## Aim of the exercise:
Only the number is wanted: state how many lines of the data below contain the word "Urdu".

Record set Start Marker

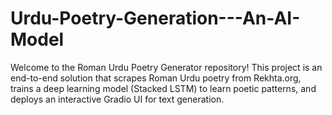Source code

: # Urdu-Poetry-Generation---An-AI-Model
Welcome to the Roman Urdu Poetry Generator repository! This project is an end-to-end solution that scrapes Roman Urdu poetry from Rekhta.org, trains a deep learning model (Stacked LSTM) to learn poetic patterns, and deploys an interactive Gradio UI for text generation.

Record set End Marker
Record set Start Marker

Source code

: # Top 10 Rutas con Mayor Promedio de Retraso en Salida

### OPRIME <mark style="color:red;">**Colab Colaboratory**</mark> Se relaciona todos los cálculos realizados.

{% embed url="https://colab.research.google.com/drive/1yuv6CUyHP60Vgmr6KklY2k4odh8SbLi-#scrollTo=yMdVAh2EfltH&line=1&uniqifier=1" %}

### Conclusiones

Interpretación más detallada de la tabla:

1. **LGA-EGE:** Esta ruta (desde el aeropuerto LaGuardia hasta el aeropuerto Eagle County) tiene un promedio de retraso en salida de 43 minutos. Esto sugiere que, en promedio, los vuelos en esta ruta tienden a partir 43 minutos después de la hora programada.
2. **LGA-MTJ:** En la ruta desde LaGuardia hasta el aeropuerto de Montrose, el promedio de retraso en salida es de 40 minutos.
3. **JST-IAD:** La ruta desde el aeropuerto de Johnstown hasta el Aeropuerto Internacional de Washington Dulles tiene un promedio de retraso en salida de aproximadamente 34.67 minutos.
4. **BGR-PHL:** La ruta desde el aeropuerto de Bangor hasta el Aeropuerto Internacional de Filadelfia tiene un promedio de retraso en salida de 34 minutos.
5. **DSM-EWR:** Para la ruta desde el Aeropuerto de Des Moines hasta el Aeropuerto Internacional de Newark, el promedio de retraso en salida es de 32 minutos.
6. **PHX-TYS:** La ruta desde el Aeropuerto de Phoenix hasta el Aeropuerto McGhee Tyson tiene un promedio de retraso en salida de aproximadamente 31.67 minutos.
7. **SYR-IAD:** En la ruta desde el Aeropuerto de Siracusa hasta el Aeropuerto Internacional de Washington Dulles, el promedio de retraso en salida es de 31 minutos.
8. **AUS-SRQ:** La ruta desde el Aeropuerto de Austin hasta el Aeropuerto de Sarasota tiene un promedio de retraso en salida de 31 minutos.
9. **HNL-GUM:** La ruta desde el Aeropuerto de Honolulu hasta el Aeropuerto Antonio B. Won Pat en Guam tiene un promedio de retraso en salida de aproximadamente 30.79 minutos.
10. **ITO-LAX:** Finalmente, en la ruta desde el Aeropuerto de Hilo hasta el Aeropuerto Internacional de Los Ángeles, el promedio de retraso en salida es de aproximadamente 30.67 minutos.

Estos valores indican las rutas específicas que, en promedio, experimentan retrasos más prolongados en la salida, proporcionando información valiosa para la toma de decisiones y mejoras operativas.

Record set End Marker

## Task output:
2